A drawback of standard PTAT sensors is that at ordinary operating temperatures for most ICs there is a large offset voltage signal. For example, if the desired operating range for an IC is 0° to 125° C. (273° to 398° K.) and the sensor has a gain of 10 mV/°K., the PTAT sensor will have an offset voltage of 2.73 V at 0° C. If the gain of the PTAT sensor is not perfectly stable, a relatively small change in the offset voltage may shift the output temperature by several degrees. To read out a temperature from 0° to 125° C., a reference voltage of precisely 2.73 V must be subtracted from the output of the PTAT sensor. Providing a reference voltage with adequate precision and stability is difficult and costly. Furthermore, PTAT sensors require relatively large supply voltages to supply the offset voltage in addition to the voltage needed to respond over the desired operating range and any head voltage needed to operate the sensor. Thus, products such as lap top computers which run off approximately 3 V supplies cannot use PTAT sensors.
Pease, "A New Fahrenheit Temperature Sensor," IEEE Journal of Solid-State Circuits, Vol. SC-19, No. 6, December 1984, pages 971-977, discloses a temperature sensor that provides an output voltage scaled proportional to the Fahrenheit temperature without subtracting a large constant offset voltage at the output. Pease generates a PTAT voltage using a conventional transistor pair and internally subtracts two base-emitter voltages to shift the PTAT voltage by a constant offset voltage. A non-inverting amplifier is used to multiply the shifted PTAT voltage by a fixed gain, e.g. 1.86, to simultaneously set the sensor's desired offset voltage, e.g. 770 mV at 77° F., and gain, e.g. 10 mV/°F. The gain is inherently calibrated by simply trimming the offset error at room temperature. In this manner, Pease effectively subtracts the offset voltage so that the sensor's output voltage is zero at 0° F.

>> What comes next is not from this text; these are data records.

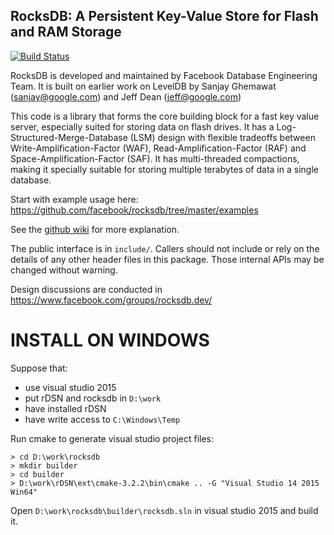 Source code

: ## RocksDB: A Persistent Key-Value Store for Flash and RAM Storage

[![Build Status](https://travis-ci.org/facebook/rocksdb.svg?branch=master)](https://travis-ci.org/facebook/rocksdb)

RocksDB is developed and maintained by Facebook Database Engineering Team.
It is built on earlier work on LevelDB by Sanjay Ghemawat (sanjay@google.com)
and Jeff Dean (jeff@google.com)

This code is a library that forms the core building block for a fast
key value server, especially suited for storing data on flash drives.
It has a Log-Structured-Merge-Database (LSM) design with flexible tradeoffs
between Write-Amplification-Factor (WAF), Read-Amplification-Factor (RAF)
and Space-Amplification-Factor (SAF). It has multi-threaded compactions,
making it specially suitable for storing multiple terabytes of data in a
single database.

Start with example usage here: https://github.com/facebook/rocksdb/tree/master/examples

See the [github wiki](https://github.com/facebook/rocksdb/wiki) for more explanation.

The public interface is in `include/`.  Callers should not include or
rely on the details of any other header files in this package.  Those
internal APIs may be changed without warning.

Design discussions are conducted in https://www.facebook.com/groups/rocksdb.dev/


INSTALL ON WINDOWS
==================
Suppose that:

- use visual studio 2015
- put rDSN and rocksdb in `D:\work`
- have installed rDSN
- have write access to `C:\Windows\Temp`

Run cmake to generate visual studio project files:
```
> cd D:\work\rocksdb
> mkdir builder
> cd builder
> D:\work\rDSN\ext\cmake-3.2.2\bin\cmake .. -G "Visual Studio 14 2015 Win64"
```
Open `D:\work\rocksdb\builder\rocksdb.sln` in visual studio 2015 and build it.
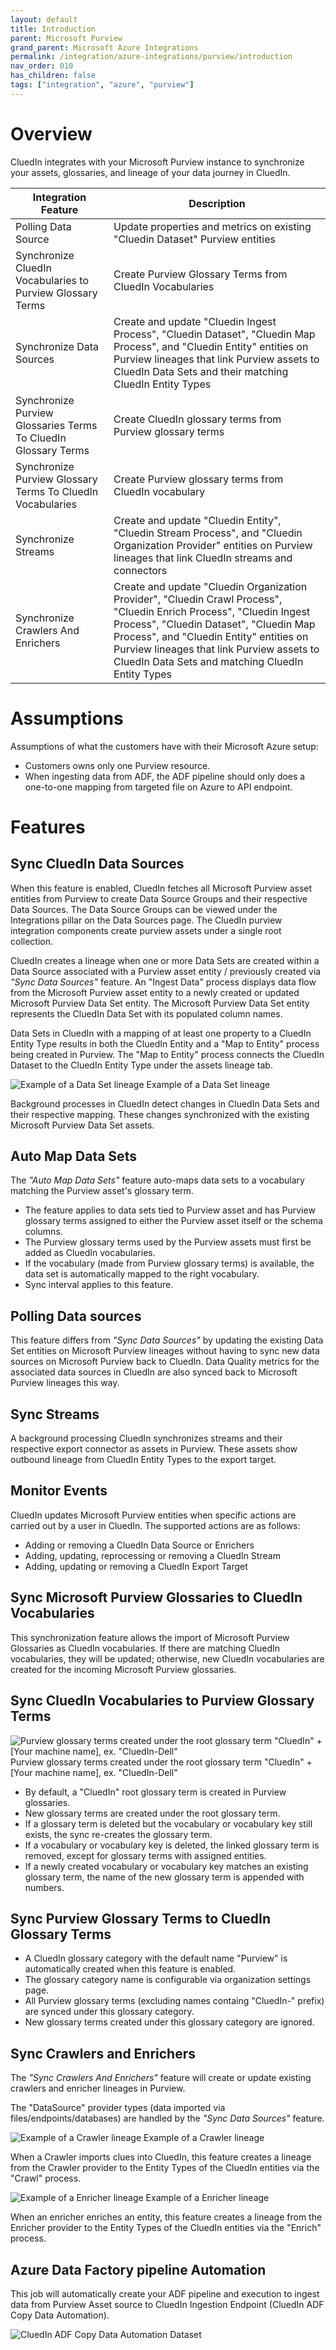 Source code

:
 ```yaml
---
layout: default
title: Introduction
parent: Microsoft Purview
grand_parent: Microsoft Azure Integrations
permalink: /integration/azure-integrations/purview/introduction
nav_order: 010
has_children: false
tags: ["integration", "azure", "purview"]
---
```


# Overview
CluedIn integrates with your Microsoft Purview instance to synchronize your assets, glossaries, and lineage of your data journey in CluedIn.

| Integration Feature | Description
| ---- | ------ |
| Polling Data Source | Update properties and metrics on existing "Cluedin Dataset" Purview entities
| Synchronize CluedIn Vocabularies to Purview Glossary Terms | Create Purview Glossary Terms from CluedIn Vocabularies
| Synchronize Data Sources | Create and update "Cluedin Ingest Process", "Cluedin Dataset", "Cluedin Map Process", and "Cluedin Entity" entities on Purview lineages that link Purview assets to CluedIn Data Sets and their matching CluedIn Entity Types
| Synchronize Purview Glossaries Terms To CluedIn Glossary Terms | Create CluedIn glossary terms from Purview glossary terms
| Synchronize Purview Glossary Terms To CluedIn Vocabularies | Create Purview glossary terms from CluedIn vocabulary
| Synchronize Streams | Create and update "Cluedin Entity", "Cluedin Stream Process", and "Cluedin Organization Provider" entities on Purview lineages that link CluedIn streams and connectors
| Synchronize Crawlers And Enrichers | Create and update "Cluedin Organization Provider", "Cluedin Crawl Process", "Cluedin Enrich Process", "Cluedin Ingest Process", "Cluedin Dataset", "Cluedin Map Process", and "Cluedin Entity" entities on Purview lineages that link Purview assets to CluedIn Data Sets and matching CluedIn Entity Types |

# Assumptions
Assumptions of what the customers have with their Microsoft Azure setup:
- Customers owns only one Purview resource.
- When ingesting data from ADF, the ADF pipeline should only does a one-to-one mapping from targeted file on Azure to API endpoint.

# Features

## Sync CluedIn Data Sources

When this feature is enabled, CluedIn fetches all Microsoft Purview asset entities from Purview to create Data Source Groups and their respective Data Sources. The Data Source Groups can be viewed under the Integrations pillar on the Data Sources page. The CluedIn purview integration components create purview assets under a single root collection.

CluedIn creates a lineage when one or more Data Sets are created within a Data Source associated with a Purview asset entity / previously created via _"Sync Data Sources"_ feature. An "Ingest Data" process displays data flow from the Microsoft Purview asset entity to a newly created or updated Microsoft Purview Data Set entity. The Microsoft Purview Data Set entity represents the CluedIn Data Set with its populated column names.

Data Sets in CluedIn with a mapping of at least one property to a CluedIn Entity Type results in both the CluedIn Entity and a "Map to Entity" process being created in Purview. The "Map to Entity" process connects the CluedIn Dataset to the CluedIn Entity Type under the assets lineage tab.

![Example of a Data Set lineage](./media/dataset_lineage.png)
Example of a Data Set lineage

Background processes in CluedIn detect changes in CluedIn Data Sets and their respective mapping. These changes synchronized with the existing Microsoft Purview Data Set assets.

## Auto Map Data Sets

The _"Auto Map Data Sets"_ feature auto-maps data sets to a vocabulary matching the Purview asset's glossary term.
- The feature applies to data sets tied to Purview asset and has Purview glossary terms assigned to either the Purview asset itself or the schema columns.
- The Purview glossary terms used by the Purview assets must first be added as CluedIn vocabularies.
- If the vocabulary (made from Purview glossary terms) is available, the data set is automatically mapped to the right vocabulary.
- Sync interval applies to this feature.

## Polling Data sources

This feature differs from _"Sync Data Sources"_ by updating the existing Data Set entities on Microsoft Purview lineages without having to sync new data sources on Microsoft Purview back to CluedIn. Data Quality metrics for the associated data sources in CluedIn are also synced back to Microsoft Purview lineages this way.

## Sync Streams

A background processing CluedIn synchronizes streams and their respective export connector as assets in Purview. These assets show outbound lineage from CluedIn Entity Types to the export target.

## Monitor Events

CluedIn updates Microsoft Purview entities when specific actions are carried out by a user in CluedIn.
The supported actions are as follows:

- Adding or removing a CluedIn Data Source or Enrichers
- Adding, updating, reprocessing or removing a CluedIn Stream
- Adding, updating or removing a CluedIn Export Target

## Sync Microsoft Purview Glossaries to CluedIn Vocabularies

This synchronization feature allows the import of Microsoft Purview Glossaries as CluedIn vocabularies. If there are matching CluedIn vocabularies, they will be updated; otherwise, new CluedIn vocabularies are created for the incoming Microsoft Purview glossaries.

## Sync CluedIn Vocabularies to Purview Glossary Terms

![Purview glossary terms created under the root glossary term "CluedIn" + [Your machine name], ex. "CluedIn-Dell"](./Media/vocab_to_glossary.png)
Purview glossary terms created under the root glossary term "CluedIn" + [Your machine name], ex. "CluedIn-Dell"

- By default, a "CluedIn" root glossary term is created in Purview glossaries.
- New glossary terms are created under the root glossary term.
- If a glossary term is deleted but the vocabulary or vocabulary key still exists, the sync re-creates the glossary term.
- If a vocabulary or vocabulary key is deleted, the linked glossary term is removed, except for glossary terms with assigned entities.
- If a newly created vocabulary or vocabulary key matches an existing glossary term, the name of the new glossary term is appended with numbers.

## Sync Purview Glossary Terms to CluedIn Glossary Terms

- A CluedIn glossary category with the default name "Purview" is automatically created when this feature is enabled. 
- The glossary category name is configurable via organization settings page.
- All Purview glossary terms (excluding names containg "CluedIn-" prefix) are synced under this glossary category.
- New glossary terms created under this glossary category are ignored.

## Sync Crawlers and Enrichers

The _"Sync Crawlers And Enrichers"_ feature will create or update existing crawlers and enricher lineages in Purview.

The "DataSource" provider types (data imported via files/endpoints/databases) are handled by the _"Sync Data Sources"_ feature.

![Example of a Crawler lineage](./Media/crawler_lineage.png)
Example of a Crawler lineage

When a Crawler imports clues into CluedIn, this feature creates a lineage from the Crawler provider to the Entity Types of the CluedIn entities via the "Crawl" process.

![Example of a Enricher lineage](./Media/enricher_lineage.png)
Example of a Enricher lineage

When an enricher enriches an entity, this feature creates a lineage from the Enricher provider to the Entity Types of the CluedIn entities via the "Enrich" process.

## Azure Data Factory pipeline Automation

This job will automatically create your ADF pipeline and execution to ingest data from Purview Asset source to CluedIn Ingestion Endpoint (CluedIn ADF Copy Data Automation).

![CluedIn ADF Copy Data Automation Dataset](./media/adf_copy.png)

Pease's circuit topology has several drawbacks. The shifted output voltage is produced in two separate stages: a constant offset is first subtracted from the basic PTAT voltage and then the result is multiplied by the amplifier to achieve the desired output. This increases the sensor's complexity. Because the amplifier is used to buffer the output voltage in addition to providing gain, any errors in the amplifier such as offset voltage or offset voltage drift are reflected into the output voltage signal and may cause a temperature shift. For the Fahrenheit sensor to measure 0° F., the inverting input of the amplifier must be able to go to ground potential. This type of amplifier is complex and difficult to design.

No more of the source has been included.